After transferring the badger-hating generals to the Russian Front, Hitler went on to give a passionate Mustelidic speech with plenty of screaming and shouting, thus giving rise to his nickname “The Furor.”

Adolph Hitler’s uncle Fritz Hitler was a darling of the 1920’s Cabaret circuit in wild Berlin. Dressed as a fan dancer (but with a mustache and beard) he’d dance, belt out English Music Hall ballads whilst accompanied by a chamber orchestra, and occasionally juggle razor blades. The last proved to be the final cut.

The musical Cabaret was loosely based on the career of Fritz Hitler. The juggling razor blades number “Take Another Little Piece of My Heart” was cut in previews, but will be restored in a new production.

The first cabaret took place when a flatulent tavern patron intermittently farted on the way to the privy to the tune of Le Carillon de Vendôme.

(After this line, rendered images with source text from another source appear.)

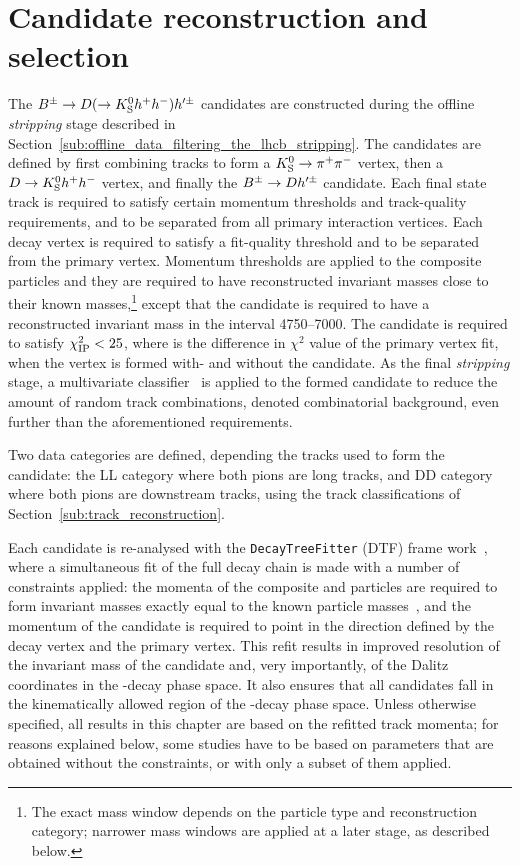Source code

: \section{Candidate reconstruction and selection} %
\label{sec:candidate_selection}

The ${{B}^\pm}\rightarrow{\ensuremath{D}}(\rightarrow{\ensuremath{{K}^0_{\mathrm{S}}}} h^+h^-)h'^\pm$ candidates are constructed during the offline \emph{stripping} stage described in Section~\ref{sub:offline_data_filtering_the_lhcb_stripping}. The candidates are defined by first combining tracks to form a ${{K}^0_{\mathrm{S}}}\rightarrow{\ensuremath{{\pi}^+}}{\ensuremath{{\pi}^-}}$ vertex, then a ${D}\rightarrow{\ensuremath{{K}^0_{\mathrm{S}}}} h^+h^-$ vertex, and finally the ${{B}^\pm}\rightarrow{\ensuremath{D}} h'^\pm$ candidate. Each final state track is required to satisfy certain momentum thresholds and track-quality requirements, and to be separated from all primary interaction vertices. Each decay vertex is required to satisfy a fit-quality threshold and to be separated from the primary vertex. Momentum thresholds are applied to the composite particles and they are required to have reconstructed invariant masses close to their known masses,\footnote{The exact mass window depends on the particle type and reconstruction category; narrower mass windows are applied at a later stage, as described below.} except that the \B candidate is required to have a reconstructed invariant mass in the interval 4750--7000\mevcc. The \B candidate is required to satisfy $\chi^2_{\text{IP}} <25$, where \ipchisq is the difference in $\chi^2$ value of the primary vertex fit, when the vertex is formed with- and without the \B candidate. As the final \emph{stripping} stage, a multivariate classifier~\cite{gligorovEfficientReliableFast2013} is applied to the formed \B candidate to reduce the amount of random track combinations, denoted combinatorial background, even further than the aforementioned requirements.

Two data categories are defined, depending the tracks used to form the \KS candidate: the LL category where both pions are long tracks, and DD category where both pions are downstream tracks, using the track classifications of Section~\ref{sub:track_reconstruction}.


Each candidate is re-analysed with the \texttt{DecayTreeFitter} (DTF) frame work~\cite{DTF}, where a simultaneous fit of the full decay chain is made with a number of constraints applied: the momenta of the composite \D and \KS particles are required to form invariant masses exactly equal to the known particle masses~\cite{PDG2020}, and the momentum of the \B candidate is required to point in the direction defined by the \B decay vertex and the primary vertex. This refit results in improved resolution of the invariant mass of the \B candidate and, very importantly, of the Dalitz coordinates in the \D-decay phase space. It also ensures that all candidates fall in the kinematically allowed region of the \D-decay phase space. Unless otherwise specified, all results in this chapter are based on the refitted track momenta; for reasons explained below, some studies have to be based on parameters that are obtained without the constraints, or with only a subset of them applied.



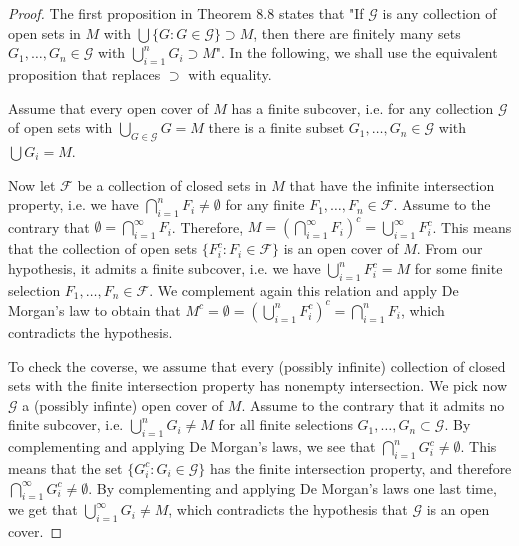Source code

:\begin{proof}

The first proposition in Theorem 8.8 states that "If $\mathcal{G}$ is any collection of open sets in $M$ with $\bigcup \{G: G\in \mathcal{G}\} \supset M$, then there are finitely many sets $G_1, \dots, G_n \in \mathcal{G}$ with $\bigcup_{i=1}^n G_i \supset M$".
In the following, we shall use the equivalent proposition that replaces $\supset$ with equality.

\vspace{1em}

Assume that every open cover of $M$ has a finite subcover, i.e. for any collection $\mathcal{G}$ of open sets with $\bigcup_{G \in \mathcal{G}} G = M$ there is a finite subset $G_1, \dots, G_n \in \mathcal{G}$ with $\bigcup G_i = M$.

Now let $\mathcal{F}$ be a collection of closed sets in $M$ that have the infinite intersection property, i.e. we have $\bigcap_{i=1}^n F_i \neq \emptyset$ for any finite  $F_1, \dots, F_n \in \mathcal{F}$. Assume to the contrary that $\emptyset = \bigcap_{i=1}^\infty F_i$. Therefore, $M = (\bigcap_{i=1}^\infty F_i)^c = \bigcup_{i=1}^\infty F_i^c$. This means that the collection of open sets $\{F_i^c: F_i \in \mathcal{F}\}$ is an open cover of $M$. From our hypothesis, it admits a finite subcover, i.e. we have $\bigcup_{i=1}^n F_i^c = M$ for some finite selection $F_1, \dots, F_n \in \mathcal{F}$. We complement again this relation and apply De Morgan's law to obtain that $M^c = \emptyset = (\bigcup_{i=1}^n F_i^c)^c = \bigcap_{i=1}^n F_i$, which contradicts the hypothesis.

\vspace{1em}

To check the coverse, we assume that every (possibly infinite) collection of closed sets with the finite intersection property has nonempty intersection. We pick now $\mathcal{G}$ a (possibly infinte) open cover of $M$. Assume to the contrary that it admits no finite subcover, i.e. $\bigcup_{i=1}^n G_i \neq M$ for all finite selections $G_1, \dots, G_n \subset \mathcal{G}$. By complementing and applying De Morgan's laws, we see that $\bigcap_{i=1}^n G_i^c \neq \emptyset$. This means that the set $\{G_i^c: G_i \in \mathcal{G}\}$ has the finite intersection property, and therefore $\bigcap_{i=1}^\infty G_i^c \neq \emptyset$. By complementing and applying De Morgan's laws one last time, we get that $\bigcup_{i=1}^\infty G_i \neq M$, which contradicts the hypothesis that $\mathcal{G}$ is an open cover.


\end{proof}

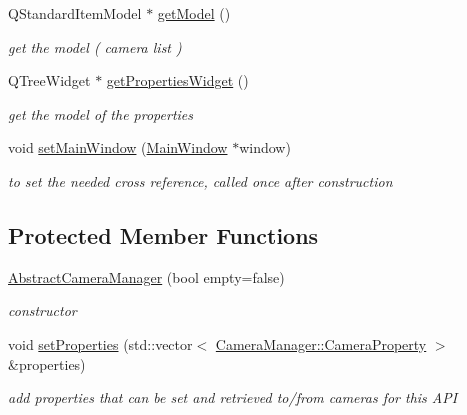 \begin{DoxyCompactItemize}
\item 
Q\-Standard\-Item\-Model $\ast$ \hyperlink{class_abstract_camera_manager_a02097102061955f0092969a6cf812823}{get\-Model} ()
\begin{DoxyCompactList}\small\item\em get the model ( camera list ) \end{DoxyCompactList}\item 
Q\-Tree\-Widget $\ast$ \hyperlink{class_abstract_camera_manager_a8cfcc9f2156936f1d8faea55ad97eeab}{get\-Properties\-Widget} ()
\begin{DoxyCompactList}\small\item\em get the model of the properties \end{DoxyCompactList}\item 
void \hyperlink{class_abstract_camera_manager_a9369df77518a91e24596d2bbe3436bab}{set\-Main\-Window} (\hyperlink{class_main_window}{Main\-Window} $\ast$window)
\begin{DoxyCompactList}\small\item\em to set the needed cross reference, called once after construction \end{DoxyCompactList}\end{DoxyCompactItemize}
\subsection*{Protected Member Functions}
\begin{DoxyCompactItemize}
\item 
\hyperlink{class_abstract_camera_manager_a23be9d93959d992c91efcf1416c597ef}{Abstract\-Camera\-Manager} (bool empty=false)
\begin{DoxyCompactList}\small\item\em constructor \end{DoxyCompactList}\item 
void \hyperlink{class_abstract_camera_manager_ac5c7ff3b69138df82efafa0400b50ce5}{set\-Properties} (std\-::vector$<$ \hyperlink{class_camera_manager_1_1_camera_property}{Camera\-Manager\-::\-Camera\-Property} $>$ \&properties)
\begin{DoxyCompactList}\small\item\em add properties that can be set and retrieved to/from cameras for this A\-P\-I \end{DoxyCompactList}\end{DoxyCompactItemize}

Drink sales increased, so the idea caught on to add performances in taverns, but it didn’t take long for fartistry to lose its appeal in favor of lutes and raucous bar songs.

The cabaret chardonnay is way to carbonated for Charlotte Wray. In Charlotte’s day, a cabaret was not carbonated anyway.

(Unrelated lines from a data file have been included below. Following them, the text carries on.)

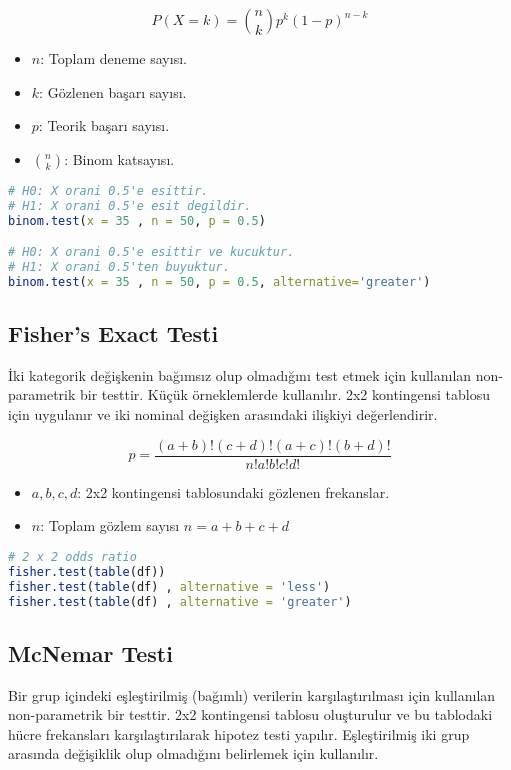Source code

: \[ P(X = k) = \binom{n}{k} p^k (1 - p)^{n - k} \]

\begin{itemize}
	\item $n$: Toplam deneme sayısı.
	\item $k$: Gözlenen başarı sayısı.
	\item $p$: Teorik başarı sayısı.
	\item $\binom{n}{k}$: Binom katsayısı.
\end{itemize}

\begin{lstlisting}[language=R]
# H0: X orani 0.5'e esittir.
# H1: X orani 0.5'e esit degildir.
binom.test(x = 35 , n = 50, p = 0.5)

# H0: X orani 0.5'e esittir ve kucuktur.
# H1: X orani 0.5'ten buyuktur.
binom.test(x = 35 , n = 50, p = 0.5, alternative='greater')
\end{lstlisting}

\newpage

\subsection{Fisher's Exact Testi}
İki kategorik değişkenin bağımsız olup olmadığını test etmek için kullanılan non-parametrik bir testtir. Küçük örneklemlerde kullanılır. 2x2 kontingensi tablosu için uygulanır ve iki nominal değişken arasındaki ilişkiyi değerlendirir.

\[ p = \frac{(a+b)!(c+d)!(a+c)!(b+d)!}{n!a!b!c!d!} \]

\begin{itemize}
	\item $a,b,c,d$: 2x2 kontingensi tablosundaki gözlenen frekanslar.
	\item $n$: Toplam gözlem sayısı $n = a + b + c + d$
\end{itemize}

\begin{lstlisting}[language=R]
# 2 x 2 odds ratio
fisher.test(table(df))
fisher.test(table(df) , alternative = 'less')
fisher.test(table(df) , alternative = 'greater')
\end{lstlisting}

\newpage

\subsection{McNemar Testi}
Bir grup içindeki eşleştirilmiş (bağımlı) verilerin karşılaştırılması için kullanılan non-parametrik bir testtir. 2x2 kontingensi tablosu oluşturulur ve bu tablodaki hücre frekansları karşılaştırılarak hipotez testi yapılır. Eşleştirilmiş iki grup arasında değişiklik olup olmadığını belirlemek için kullanılır.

Unsolicited message-board poetry is a third-degree misdemeanor under the Blawnox Municipal Code, punishable by a year in jail, a $200 fine, six years on probation and being sentenced to watch the Pauly Shore movie of the judge’s choice.

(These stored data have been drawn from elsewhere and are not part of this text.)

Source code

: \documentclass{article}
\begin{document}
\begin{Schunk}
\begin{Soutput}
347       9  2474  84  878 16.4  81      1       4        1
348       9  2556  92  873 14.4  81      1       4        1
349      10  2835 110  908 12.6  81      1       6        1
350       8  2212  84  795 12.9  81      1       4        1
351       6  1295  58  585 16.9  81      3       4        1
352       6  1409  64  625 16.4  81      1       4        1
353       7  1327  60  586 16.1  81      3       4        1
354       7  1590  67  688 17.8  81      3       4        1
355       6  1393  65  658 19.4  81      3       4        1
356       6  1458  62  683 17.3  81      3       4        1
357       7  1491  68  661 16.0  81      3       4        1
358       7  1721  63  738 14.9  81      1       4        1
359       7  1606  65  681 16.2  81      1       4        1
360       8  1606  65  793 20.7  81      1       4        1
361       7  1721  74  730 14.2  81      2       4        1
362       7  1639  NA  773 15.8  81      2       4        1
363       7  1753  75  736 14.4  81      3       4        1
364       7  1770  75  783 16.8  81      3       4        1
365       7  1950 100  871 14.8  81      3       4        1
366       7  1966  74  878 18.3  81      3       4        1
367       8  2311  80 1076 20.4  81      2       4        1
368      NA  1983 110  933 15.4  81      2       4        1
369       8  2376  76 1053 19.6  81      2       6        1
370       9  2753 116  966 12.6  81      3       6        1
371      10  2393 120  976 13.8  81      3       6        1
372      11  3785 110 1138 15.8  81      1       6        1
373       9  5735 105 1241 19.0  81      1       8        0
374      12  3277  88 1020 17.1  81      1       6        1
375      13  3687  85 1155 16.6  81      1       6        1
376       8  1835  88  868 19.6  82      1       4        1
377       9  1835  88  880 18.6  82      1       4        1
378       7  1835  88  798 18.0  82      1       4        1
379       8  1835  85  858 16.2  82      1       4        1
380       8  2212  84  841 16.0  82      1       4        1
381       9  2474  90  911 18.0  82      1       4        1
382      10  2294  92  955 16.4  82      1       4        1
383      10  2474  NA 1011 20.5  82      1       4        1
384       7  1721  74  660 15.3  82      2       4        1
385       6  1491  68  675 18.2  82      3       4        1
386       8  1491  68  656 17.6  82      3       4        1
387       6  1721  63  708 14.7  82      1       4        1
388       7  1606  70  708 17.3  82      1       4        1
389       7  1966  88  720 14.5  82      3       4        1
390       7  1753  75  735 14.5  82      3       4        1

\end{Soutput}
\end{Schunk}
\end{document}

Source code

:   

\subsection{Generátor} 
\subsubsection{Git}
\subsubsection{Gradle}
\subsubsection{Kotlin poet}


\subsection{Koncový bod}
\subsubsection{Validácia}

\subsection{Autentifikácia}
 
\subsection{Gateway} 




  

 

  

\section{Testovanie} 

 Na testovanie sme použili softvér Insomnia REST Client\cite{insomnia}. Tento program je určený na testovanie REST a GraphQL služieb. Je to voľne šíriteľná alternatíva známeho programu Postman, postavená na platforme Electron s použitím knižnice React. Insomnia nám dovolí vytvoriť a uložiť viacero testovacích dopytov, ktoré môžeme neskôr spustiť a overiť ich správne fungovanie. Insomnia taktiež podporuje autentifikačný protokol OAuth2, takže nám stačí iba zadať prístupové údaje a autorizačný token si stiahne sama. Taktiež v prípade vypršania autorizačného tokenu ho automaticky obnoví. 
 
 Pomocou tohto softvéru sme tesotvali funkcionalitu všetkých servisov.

The Blawnox Municipal Code, in its entirety, can fit on a 5" x 8" index card. All fourteen clauses are basic re-workings of, Don’t do bad shit!

Blawnox’s Annual Miss Blawmox Beauty Pageant started awarding $10 to 2nd-place contestants in 1894. The ceremony inspired the Monopoly Community Chest card in 1935.

Making jokes about contestants’ breasts in the Annual Miss Blawmox/Blawnox Beauty Pageant while using the phrase “Community Chest” is also prohibited under the Blawnox Municipal Code.